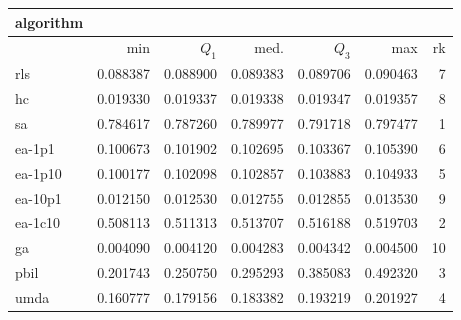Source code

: \begin{tabular}{@{}l*{5}{>{{}}N{1}{3}}>{{}}N{2}{0}@{}}
\toprule
{algorithm} &  \\
\midrule
& {min} & {$Q_1$} & {med.} & {$Q_3$} & {max} & {rk}\\
\midrule
rls & 0.088387 & 0.088900 & 0.089383 & 0.089706 & 0.090463 & 7\\
hc & 0.019330 & 0.019337 & 0.019338 & 0.019347 & 0.019357 & 8\\
sa & {\color{blue}} 0.784617 & {\color{blue}} 0.787260 & {\color{blue}} 0.789977 & {\color{blue}} 0.791718 & {\color{blue}} 0.797477 & 1\\
ea-1p1 & 0.100673 & 0.101902 & 0.102695 & 0.103367 & 0.105390 & 6\\
ea-1p10 & 0.100177 & 0.102098 & 0.102857 & 0.103883 & 0.104933 & 5\\
ea-10p1 & 0.012150 & 0.012530 & 0.012755 & 0.012855 & 0.013530 & 9\\
ea-1c10 & 0.508113 & 0.511313 & 0.513707 & 0.516188 & 0.519703 & 2\\
ga & 0.004090 & 0.004120 & 0.004283 & 0.004342 & 0.004500 & 10\\
pbil & 0.201743 & 0.250750 & 0.295293 & 0.385083 & 0.492320 & 3\\
umda & 0.160777 & 0.179156 & 0.183382 & 0.193219 & 0.201927 & 4\\
\bottomrule
\end{tabular}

-=-=-

* Problem requirements *
Copy out exactly the line holding "hc & 0.019330" and each line after it through the end of the entries, and leave out everything else.

* Reply *
hc & 0.019330 & 0.019337 & 0.019338 & 0.019347 & 0.019357 & 8\\
sa & {\color{blue}} 0.784617 & {\color{blue}} 0.787260 & {\color{blue}} 0.789977 & {\color{blue}} 0.791718 & {\color{blue}} 0.797477 & 1\\
ea-1p1 & 0.100673 & 0.101902 & 0.102695 & 0.103367 & 0.105390 & 6\\
ea-1p10 & 0.100177 & 0.102098 & 0.102857 & 0.103883 & 0.104933 & 5\\
ea-10p1 & 0.012150 & 0.012530 & 0.012755 & 0.012855 & 0.013530 & 9\\
ea-1c10 & 0.508113 & 0.511313 & 0.513707 & 0.516188 & 0.519703 & 2\\
ga & 0.004090 & 0.004120 & 0.004283 & 0.004342 & 0.004500 & 10\\
pbil & 0.201743 & 0.250750 & 0.295293 & 0.385083 & 0.492320 & 3\\
umda & 0.160777 & 0.179156 & 0.183382 & 0.193219 & 0.201927 & 4\\
\bottomrule
\end{tabular}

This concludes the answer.